- **Task requirements**
This exercise calls for copying every line below that holds the word "https".
::::::::
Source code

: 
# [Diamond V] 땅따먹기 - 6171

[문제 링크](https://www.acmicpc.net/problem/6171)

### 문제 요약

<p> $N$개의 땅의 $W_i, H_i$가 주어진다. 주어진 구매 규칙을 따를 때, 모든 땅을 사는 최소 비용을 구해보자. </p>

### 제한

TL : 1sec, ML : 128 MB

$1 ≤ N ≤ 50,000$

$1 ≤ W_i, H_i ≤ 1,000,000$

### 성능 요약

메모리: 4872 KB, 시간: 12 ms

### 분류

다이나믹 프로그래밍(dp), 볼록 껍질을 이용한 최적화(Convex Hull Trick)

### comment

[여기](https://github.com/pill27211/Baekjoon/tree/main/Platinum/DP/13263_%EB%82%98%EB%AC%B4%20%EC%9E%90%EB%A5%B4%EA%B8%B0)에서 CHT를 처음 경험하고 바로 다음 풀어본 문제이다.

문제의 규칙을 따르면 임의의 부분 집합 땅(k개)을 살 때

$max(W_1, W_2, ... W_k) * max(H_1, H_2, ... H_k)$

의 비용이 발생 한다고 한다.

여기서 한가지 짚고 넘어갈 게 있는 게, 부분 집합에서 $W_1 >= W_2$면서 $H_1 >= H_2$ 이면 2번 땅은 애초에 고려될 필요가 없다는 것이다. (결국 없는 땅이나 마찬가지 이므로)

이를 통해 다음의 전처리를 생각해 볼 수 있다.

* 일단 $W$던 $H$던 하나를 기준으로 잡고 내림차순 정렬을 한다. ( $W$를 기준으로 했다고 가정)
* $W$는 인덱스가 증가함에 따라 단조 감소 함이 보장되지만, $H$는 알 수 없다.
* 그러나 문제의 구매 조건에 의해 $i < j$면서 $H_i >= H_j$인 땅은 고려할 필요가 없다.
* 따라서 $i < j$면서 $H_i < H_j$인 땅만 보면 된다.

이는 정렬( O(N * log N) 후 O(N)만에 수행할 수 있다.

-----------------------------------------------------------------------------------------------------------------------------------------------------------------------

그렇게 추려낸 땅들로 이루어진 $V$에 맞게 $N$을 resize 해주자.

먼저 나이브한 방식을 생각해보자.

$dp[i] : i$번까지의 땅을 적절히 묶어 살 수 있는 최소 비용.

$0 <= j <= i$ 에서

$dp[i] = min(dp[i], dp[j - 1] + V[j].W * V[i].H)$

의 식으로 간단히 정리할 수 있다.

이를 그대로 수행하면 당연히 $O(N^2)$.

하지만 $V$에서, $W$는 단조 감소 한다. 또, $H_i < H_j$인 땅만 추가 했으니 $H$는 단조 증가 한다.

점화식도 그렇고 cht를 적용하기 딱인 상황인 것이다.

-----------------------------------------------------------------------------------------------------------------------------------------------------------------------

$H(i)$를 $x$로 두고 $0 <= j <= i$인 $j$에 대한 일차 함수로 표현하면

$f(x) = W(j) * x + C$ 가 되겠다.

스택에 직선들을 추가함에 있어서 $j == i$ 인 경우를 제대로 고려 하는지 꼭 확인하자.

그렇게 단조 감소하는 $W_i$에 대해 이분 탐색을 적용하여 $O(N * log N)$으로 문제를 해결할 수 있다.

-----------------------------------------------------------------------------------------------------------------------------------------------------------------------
::::::::
- **Answer box**
[문제 링크](https://www.acmicpc.net/problem/6171)
[여기](https://github.com/pill27211/Baekjoon/tree/main/Platinum/DP/13263_%EB%82%98%EB%AC%B4%20%EC%9E%90%EB%A5%B4%EA%B8%B0)에서 CHT를 처음 경험하고 바로 다음 풀어본 문제이다.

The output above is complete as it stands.